Nicholas de Jongh in the Evening Standard (three stars)– “Ruthie Henshall’s emotionally frigid Marguerite never discovers much of a nagging conscience. La Dame, the poignant consumptive lover, no longer engages sympathy as a Nazi moll who mixes in anti-semitic high society. Jonathan Kent’s engaging production is reinforced by Paul Brown’s atmospheric evocation of grand Paris rooms, with silver-framed, mirrored windows and burnished gold panelling. The songs … tend to come at you with endless, yearning strings, melancholic keyboard musings on passion and rare Sondheimian flashes. The creators of Les Misérables and Miss Saigon, Alain Boublil and Claude-Michel Schonberg … have left musical matters to Michel Legrand and his score lacks the Boublil/Schonberg sub-operatic flair … Marguerite manages to make war, Nazis and collusion serve too much as a desultory, dramatic backdrop to the musical’s romancing — until the shocking, murderous finale … This courtesan for unexplained reasons has decided to throw in her lot with Alexander Hanson’s cold but smitten Nazi general. Henshall’s 20th-century Marguerite sings in a powerful but not very distinct voice.

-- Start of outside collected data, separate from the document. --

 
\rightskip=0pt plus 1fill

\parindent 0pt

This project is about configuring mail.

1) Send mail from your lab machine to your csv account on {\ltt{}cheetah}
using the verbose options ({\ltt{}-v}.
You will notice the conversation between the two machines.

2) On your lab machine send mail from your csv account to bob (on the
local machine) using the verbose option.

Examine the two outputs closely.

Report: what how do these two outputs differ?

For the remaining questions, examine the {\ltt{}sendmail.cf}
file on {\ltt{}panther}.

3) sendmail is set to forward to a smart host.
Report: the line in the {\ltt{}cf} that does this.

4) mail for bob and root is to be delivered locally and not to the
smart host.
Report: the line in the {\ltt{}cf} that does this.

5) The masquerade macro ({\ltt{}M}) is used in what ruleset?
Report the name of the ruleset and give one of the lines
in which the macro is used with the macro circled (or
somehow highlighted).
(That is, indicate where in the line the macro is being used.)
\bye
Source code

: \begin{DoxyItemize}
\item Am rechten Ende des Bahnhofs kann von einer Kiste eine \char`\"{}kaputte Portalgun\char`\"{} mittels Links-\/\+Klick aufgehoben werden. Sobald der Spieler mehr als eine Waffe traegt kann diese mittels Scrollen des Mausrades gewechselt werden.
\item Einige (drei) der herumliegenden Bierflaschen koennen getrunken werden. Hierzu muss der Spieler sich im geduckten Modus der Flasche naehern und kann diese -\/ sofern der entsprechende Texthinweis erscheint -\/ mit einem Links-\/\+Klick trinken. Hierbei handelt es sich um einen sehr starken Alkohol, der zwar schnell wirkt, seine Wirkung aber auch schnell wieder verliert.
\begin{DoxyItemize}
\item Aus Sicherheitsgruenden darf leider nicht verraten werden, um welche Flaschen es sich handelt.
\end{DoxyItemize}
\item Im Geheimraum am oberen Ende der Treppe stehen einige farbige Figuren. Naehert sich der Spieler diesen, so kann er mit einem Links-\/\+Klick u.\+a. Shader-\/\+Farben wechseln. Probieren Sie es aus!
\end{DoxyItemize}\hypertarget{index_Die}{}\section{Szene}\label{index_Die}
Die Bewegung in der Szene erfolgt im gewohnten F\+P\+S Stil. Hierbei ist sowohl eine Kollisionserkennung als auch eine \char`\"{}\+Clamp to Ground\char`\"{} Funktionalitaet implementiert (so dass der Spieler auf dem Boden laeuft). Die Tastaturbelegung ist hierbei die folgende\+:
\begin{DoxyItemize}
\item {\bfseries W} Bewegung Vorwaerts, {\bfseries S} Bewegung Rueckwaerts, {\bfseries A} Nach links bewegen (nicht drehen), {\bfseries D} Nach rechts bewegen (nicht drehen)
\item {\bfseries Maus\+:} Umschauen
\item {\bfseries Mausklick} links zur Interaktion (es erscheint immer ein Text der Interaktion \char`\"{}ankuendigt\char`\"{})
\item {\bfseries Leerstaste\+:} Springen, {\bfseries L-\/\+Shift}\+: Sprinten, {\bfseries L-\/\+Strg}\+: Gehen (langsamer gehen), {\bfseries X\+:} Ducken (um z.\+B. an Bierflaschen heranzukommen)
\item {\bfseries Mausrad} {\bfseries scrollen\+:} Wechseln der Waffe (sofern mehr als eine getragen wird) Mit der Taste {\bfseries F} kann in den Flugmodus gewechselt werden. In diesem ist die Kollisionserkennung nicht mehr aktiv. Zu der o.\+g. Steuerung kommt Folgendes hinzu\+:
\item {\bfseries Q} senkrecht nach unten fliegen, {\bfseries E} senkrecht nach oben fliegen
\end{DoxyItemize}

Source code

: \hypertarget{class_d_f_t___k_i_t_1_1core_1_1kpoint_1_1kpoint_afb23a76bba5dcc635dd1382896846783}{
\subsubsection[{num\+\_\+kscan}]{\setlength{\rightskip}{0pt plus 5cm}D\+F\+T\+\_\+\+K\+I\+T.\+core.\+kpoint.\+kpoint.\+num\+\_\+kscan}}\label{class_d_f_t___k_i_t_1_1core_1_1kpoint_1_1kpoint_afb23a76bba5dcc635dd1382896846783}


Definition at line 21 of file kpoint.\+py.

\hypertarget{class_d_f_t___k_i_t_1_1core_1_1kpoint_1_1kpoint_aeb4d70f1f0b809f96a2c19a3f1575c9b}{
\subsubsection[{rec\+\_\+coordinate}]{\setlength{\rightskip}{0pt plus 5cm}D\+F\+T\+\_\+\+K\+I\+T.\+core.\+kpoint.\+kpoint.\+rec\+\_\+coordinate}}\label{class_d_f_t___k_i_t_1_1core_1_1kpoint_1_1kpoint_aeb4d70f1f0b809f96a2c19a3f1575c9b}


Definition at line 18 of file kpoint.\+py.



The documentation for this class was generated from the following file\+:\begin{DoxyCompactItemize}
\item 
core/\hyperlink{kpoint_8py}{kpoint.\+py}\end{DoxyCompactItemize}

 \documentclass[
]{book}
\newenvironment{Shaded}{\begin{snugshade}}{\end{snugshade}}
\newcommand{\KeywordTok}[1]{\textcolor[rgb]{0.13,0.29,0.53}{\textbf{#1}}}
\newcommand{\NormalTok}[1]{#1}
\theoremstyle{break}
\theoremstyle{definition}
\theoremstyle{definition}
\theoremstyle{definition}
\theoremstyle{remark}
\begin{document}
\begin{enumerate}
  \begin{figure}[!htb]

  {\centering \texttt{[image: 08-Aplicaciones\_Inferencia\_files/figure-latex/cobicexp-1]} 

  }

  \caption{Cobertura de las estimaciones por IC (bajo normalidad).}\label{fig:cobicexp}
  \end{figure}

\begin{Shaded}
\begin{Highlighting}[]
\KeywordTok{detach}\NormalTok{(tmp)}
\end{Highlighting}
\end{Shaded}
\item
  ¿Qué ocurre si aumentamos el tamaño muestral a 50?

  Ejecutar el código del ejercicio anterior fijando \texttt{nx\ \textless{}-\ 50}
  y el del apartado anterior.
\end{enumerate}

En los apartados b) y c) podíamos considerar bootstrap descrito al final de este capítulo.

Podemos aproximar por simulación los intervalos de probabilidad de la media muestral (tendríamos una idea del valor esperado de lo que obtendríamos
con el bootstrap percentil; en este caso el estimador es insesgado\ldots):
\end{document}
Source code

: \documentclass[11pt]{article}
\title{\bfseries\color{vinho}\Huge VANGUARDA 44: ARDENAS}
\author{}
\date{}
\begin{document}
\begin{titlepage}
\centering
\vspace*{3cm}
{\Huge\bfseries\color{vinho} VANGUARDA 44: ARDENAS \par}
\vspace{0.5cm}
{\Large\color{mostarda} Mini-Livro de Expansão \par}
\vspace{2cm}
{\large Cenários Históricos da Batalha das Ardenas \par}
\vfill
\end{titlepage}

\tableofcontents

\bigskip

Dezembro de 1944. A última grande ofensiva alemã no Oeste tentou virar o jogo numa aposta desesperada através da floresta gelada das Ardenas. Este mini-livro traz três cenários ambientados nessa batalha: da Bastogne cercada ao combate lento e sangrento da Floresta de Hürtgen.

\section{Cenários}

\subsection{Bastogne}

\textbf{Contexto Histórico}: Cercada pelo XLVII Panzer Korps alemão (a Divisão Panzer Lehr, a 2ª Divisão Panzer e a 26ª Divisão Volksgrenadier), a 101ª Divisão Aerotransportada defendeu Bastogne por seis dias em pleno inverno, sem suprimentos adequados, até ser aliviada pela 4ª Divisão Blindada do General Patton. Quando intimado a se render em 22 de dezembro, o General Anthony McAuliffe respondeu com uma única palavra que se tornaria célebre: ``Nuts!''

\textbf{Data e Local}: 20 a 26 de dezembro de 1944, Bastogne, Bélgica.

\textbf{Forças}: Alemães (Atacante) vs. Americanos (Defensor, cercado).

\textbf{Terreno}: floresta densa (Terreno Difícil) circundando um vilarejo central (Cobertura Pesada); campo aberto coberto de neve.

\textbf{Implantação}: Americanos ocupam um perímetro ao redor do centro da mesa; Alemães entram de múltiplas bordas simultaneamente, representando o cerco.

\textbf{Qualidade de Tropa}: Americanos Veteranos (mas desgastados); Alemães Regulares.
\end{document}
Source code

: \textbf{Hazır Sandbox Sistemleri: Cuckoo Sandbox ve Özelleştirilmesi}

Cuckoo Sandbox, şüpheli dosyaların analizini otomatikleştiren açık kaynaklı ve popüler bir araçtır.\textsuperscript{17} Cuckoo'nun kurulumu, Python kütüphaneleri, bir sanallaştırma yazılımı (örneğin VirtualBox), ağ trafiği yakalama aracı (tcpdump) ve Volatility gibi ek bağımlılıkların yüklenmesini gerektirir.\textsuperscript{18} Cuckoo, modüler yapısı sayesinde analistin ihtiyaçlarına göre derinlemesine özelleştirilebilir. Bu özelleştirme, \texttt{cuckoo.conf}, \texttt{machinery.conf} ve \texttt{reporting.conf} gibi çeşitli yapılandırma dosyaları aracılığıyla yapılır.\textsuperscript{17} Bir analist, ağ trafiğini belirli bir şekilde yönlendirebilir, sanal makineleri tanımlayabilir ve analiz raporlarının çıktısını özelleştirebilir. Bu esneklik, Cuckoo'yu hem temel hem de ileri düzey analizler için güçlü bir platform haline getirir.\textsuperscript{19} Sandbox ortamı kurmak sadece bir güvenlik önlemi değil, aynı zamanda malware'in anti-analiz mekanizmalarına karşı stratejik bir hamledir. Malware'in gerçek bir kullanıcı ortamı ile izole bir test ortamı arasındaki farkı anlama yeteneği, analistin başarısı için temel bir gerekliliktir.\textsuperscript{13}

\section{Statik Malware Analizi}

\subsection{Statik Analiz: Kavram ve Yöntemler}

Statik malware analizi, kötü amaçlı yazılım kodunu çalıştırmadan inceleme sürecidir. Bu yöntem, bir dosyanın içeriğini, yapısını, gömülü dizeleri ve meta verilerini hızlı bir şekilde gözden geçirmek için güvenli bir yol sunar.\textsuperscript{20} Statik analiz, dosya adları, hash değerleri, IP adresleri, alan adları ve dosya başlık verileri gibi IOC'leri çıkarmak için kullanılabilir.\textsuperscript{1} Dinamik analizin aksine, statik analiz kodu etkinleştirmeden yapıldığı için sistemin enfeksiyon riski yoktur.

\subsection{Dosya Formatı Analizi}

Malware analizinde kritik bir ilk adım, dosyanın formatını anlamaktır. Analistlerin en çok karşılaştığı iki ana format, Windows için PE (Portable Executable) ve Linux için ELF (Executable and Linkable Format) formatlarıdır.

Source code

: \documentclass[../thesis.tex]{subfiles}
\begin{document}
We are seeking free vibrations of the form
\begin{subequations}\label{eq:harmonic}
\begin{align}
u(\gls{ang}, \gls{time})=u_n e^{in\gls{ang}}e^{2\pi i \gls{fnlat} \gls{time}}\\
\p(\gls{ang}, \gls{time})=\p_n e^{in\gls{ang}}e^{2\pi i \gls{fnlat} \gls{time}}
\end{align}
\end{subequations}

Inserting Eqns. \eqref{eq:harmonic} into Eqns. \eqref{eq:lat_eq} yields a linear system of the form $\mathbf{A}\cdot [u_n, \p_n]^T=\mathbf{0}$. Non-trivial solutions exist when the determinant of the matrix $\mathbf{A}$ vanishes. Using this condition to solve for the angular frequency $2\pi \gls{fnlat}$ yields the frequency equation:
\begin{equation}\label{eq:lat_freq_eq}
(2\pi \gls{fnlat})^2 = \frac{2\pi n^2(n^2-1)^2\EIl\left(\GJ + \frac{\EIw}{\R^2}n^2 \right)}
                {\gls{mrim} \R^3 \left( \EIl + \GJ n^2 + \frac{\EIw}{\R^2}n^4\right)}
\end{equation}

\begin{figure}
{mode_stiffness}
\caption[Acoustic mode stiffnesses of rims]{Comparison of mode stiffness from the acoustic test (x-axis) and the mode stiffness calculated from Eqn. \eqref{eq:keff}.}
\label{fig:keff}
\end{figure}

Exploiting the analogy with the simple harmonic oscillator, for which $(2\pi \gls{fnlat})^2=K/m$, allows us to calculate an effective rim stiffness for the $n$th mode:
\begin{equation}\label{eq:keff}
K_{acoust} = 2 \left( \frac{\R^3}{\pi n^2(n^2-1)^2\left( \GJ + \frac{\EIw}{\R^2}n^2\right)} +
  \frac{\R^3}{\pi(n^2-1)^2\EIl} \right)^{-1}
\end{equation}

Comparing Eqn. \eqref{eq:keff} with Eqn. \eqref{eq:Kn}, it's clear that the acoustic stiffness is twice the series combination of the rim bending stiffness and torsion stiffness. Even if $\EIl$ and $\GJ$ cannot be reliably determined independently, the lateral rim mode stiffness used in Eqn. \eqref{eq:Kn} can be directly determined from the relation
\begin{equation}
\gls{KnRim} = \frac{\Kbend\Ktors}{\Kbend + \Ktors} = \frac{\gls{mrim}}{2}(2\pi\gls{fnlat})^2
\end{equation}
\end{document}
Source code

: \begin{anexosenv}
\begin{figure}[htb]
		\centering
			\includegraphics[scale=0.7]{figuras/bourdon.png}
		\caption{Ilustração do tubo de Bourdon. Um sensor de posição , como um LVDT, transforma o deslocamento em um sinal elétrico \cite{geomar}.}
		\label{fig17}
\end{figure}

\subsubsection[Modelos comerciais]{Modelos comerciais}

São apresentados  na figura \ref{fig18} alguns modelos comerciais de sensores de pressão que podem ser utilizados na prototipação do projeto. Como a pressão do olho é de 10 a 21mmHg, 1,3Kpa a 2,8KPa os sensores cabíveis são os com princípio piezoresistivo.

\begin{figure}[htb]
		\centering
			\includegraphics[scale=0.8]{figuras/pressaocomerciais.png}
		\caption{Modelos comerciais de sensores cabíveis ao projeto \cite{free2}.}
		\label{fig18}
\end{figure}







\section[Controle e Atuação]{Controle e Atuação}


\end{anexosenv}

She lacks voluptuousness, remaining more than a bit prim and forever lukewarm … The musical, both its book and music, did not greatly captivate me, but I was impressed by the way it raises serious moral questions.”
Charles Spencer in the Daily Telegraph – “I wish I could summon up more enthusiasm for Marguerite, but the best I can manage … is one of those weary shrugs of Gallic indifference … Coming from the creators of Les Miserables and Miss Saigon, and with a score by the multiple Oscar and Grammy award-winning Michel Legrand, it’s a serious disappointment … Every hit musical I can think of has some ingredient X, some sudden touch of magic, that lifts it from the ruck. Here a plodding competence prevails … There’s no real tension in the writing, while the characterisation is flaccid in the extreme. But if you think the book is trite, wait until you have heard the lyrics by Herbert Kretzmer, with their wearily predictable rhymes and almost heroic absence of wit … Legrand’s music is agreeable enough, with lots of soupy love songs, but there is remarkably little variety in a show dominated by lugubrious balladry. The evening is saved from complete mediocrity by Paul Brown‘s beautiful palace-of-mirrors design and the plucky performers. Ruthie Henshall, a truly great star of musical theatre, somehow proves both poignant and sexy in the title role despite being lumbered with such workaday material … Alexander Hanson … is memorably sinister as Marguerite’s German protector, and rugged Julian Ovenden will doubtless set female hearts aflutter as the juvenile love interest. Nevertheless, I’d far rather have spent the evening watching repeats of the immortal ‘Allo ‘Allo. Listen very carefully. I will say this only once. Your money would be better spent elsewhere.”